Safe Coding Practices

Gwyn examines several types of coding vulnerabilities and examines how you can mitigate the risk of exploit within your code.


September 18, 2008
URL:http://www.drdobbs.com/cpp/safe-coding-practices/210602504

Gwyn, Chief Technology Officer at Klocwork, has over 20 years of global technology experience. At Klocwork, Gwyn focuses on his original passion, compiler theory, to move static source code analysis to the next level.


Security is becoming more and more critical to developers in all types of environments—even those such as embedded systems that have until recently considered security a non-issue. In this article, I examine several types of coding vulnerabilities, pointing out what the vulnerability is, how you can mitigate the risk of exploit within your code, and how to best find these types of flaws in your code.

Injection Flaws

When attempting to inject information into a running process, attackers are trying to compromise the running state of the process to reflect some end goal that is unprotected by developers. For example, attackers could be trying to inject code into the process via stack corruption, resulting in the ability to execute code of the attacker's choice. Alternatively, attackers could be trying to inject data into a database for future use, or unguarded strings into a database query to extract more information than was the original developer's intent. Injection for any purpose is a bad thing and needs careful consideration at all times.

Perhaps the most malicious form of injection attack is code injection—placing new code into the memory space of the running process and then directing the running process to execute it. Successful attacks of this type can do almost anything, as the running process is totally hijacked and compromised to perform whatever the attacker desires.

One of the most famous instances of this type of attack is the Windows animated cursor attack, and it's this pattern that I examine here. Using a simple webpage, attackers can cause a malformed animated cursor file to be downloaded to the viewer's PC, cause that animated cursor to be invoked by the browser, and upon invocation cause arbitrary code injection to take place. In essence, it is a perfect attack vector, given that it requires zero physical access to the machine being attacked, zero end-user knowledge that anything untoward might be happening, and zero outward impact to end users if the payload of the attack is suitably malicious.

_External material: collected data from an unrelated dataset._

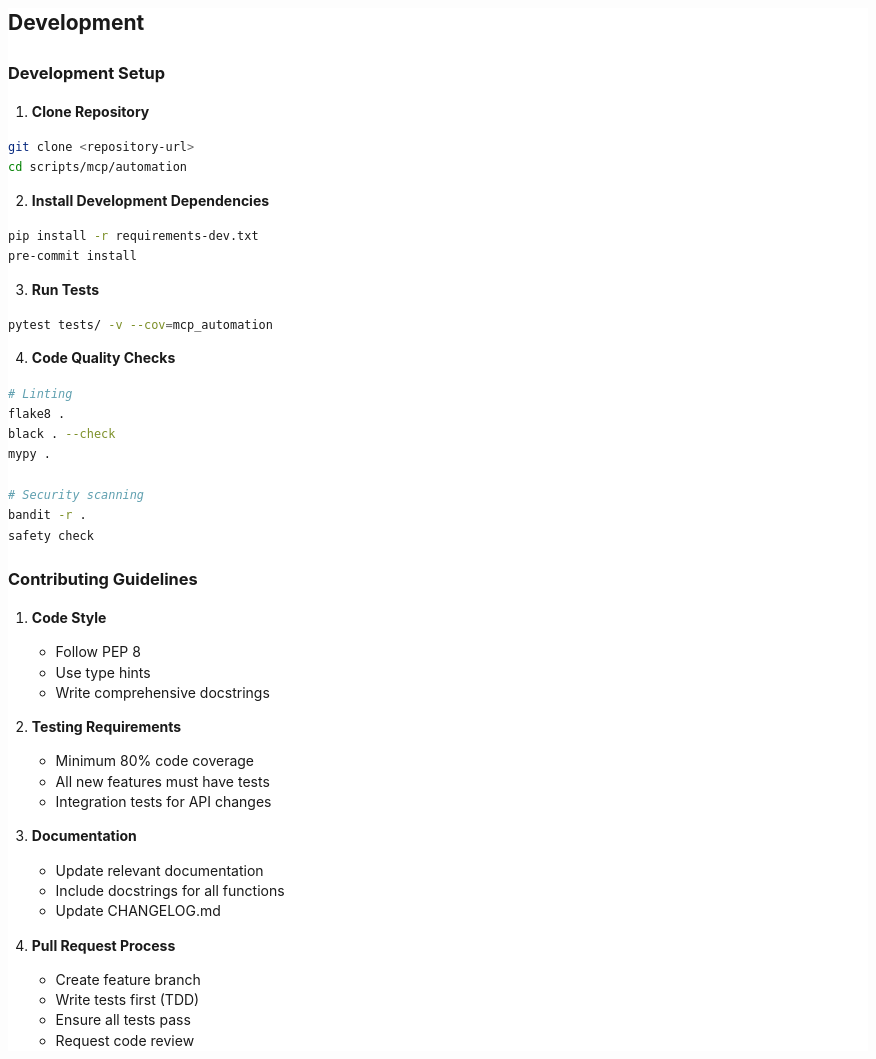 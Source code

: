 ## Development

### Development Setup

1. **Clone Repository**
```bash
git clone <repository-url>
cd scripts/mcp/automation
```

2. **Install Development Dependencies**
```bash
pip install -r requirements-dev.txt
pre-commit install
```

3. **Run Tests**
```bash
pytest tests/ -v --cov=mcp_automation
```

4. **Code Quality Checks**
```bash
# Linting
flake8 .
black . --check
mypy .

# Security scanning
bandit -r .
safety check
```

### Contributing Guidelines

1. **Code Style**
   - Follow PEP 8
   - Use type hints
   - Write comprehensive docstrings

2. **Testing Requirements**
   - Minimum 80% code coverage
   - All new features must have tests
   - Integration tests for API changes

3. **Documentation**
   - Update relevant documentation
   - Include docstrings for all functions
   - Update CHANGELOG.md

4. **Pull Request Process**
   - Create feature branch
   - Write tests first (TDD)
   - Ensure all tests pass
   - Request code review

Consider Example 1(a), which is paraphrased from the Windows exploit, of course, that forms the basis for this type of attack vector. The developer here is making a basic assumption about the trustworthiness of the incoming stream. Trust the stream and everything is fine. Call that function with a stack-based type to be deserialized, and an unknown stream of data and code injection is bound to happen at some point.


(a)
void LoadTypeFromStream(unsigned char* stream, SOMETYPE* typtr)
{
  int len;
  // Get the size of our type's serialized form
  memcpy(&len, stream, sizeof(int));
  // De-serialize the type
  memcpy(typtr, stream + sizeof(int), len);
}

(b)

void foo(unsigned char* stream)
{
  SOMETYPE ty;
  LoadTypeFromStream(stream, &ty);
}

(c)
void LoadTypeFromStream
      (unsigned char* stream, SOMETYPE* typtr)
{
    int len;
    // Get the size of our type's serialized form
    memcpy(&len, stream, sizeof(int));
    // GUARD
    if( len < 0 || len > sizeof(SOMETYPE) )
        throw TaintedDataException();
    // De-serialize the type
    memcpy(typtr, stream + sizeof(int), len);
}

Example 1: Injections attacks.

So how does it happen? Assume you call the function in Example 1(b). Now we have an attack vector that is wide open to exploit. The problem here is that SOMETYPE has a defined size at compile time. Assume that it is represented in memory using 128 bytes. Now assume you construct the incoming stream so that the lead 4 bytes (the length of what will get deserialized) reads 256. Now, without checking the validity of what you're doing, you copy 256 bytes into a stack area reserved at only 128 bytes.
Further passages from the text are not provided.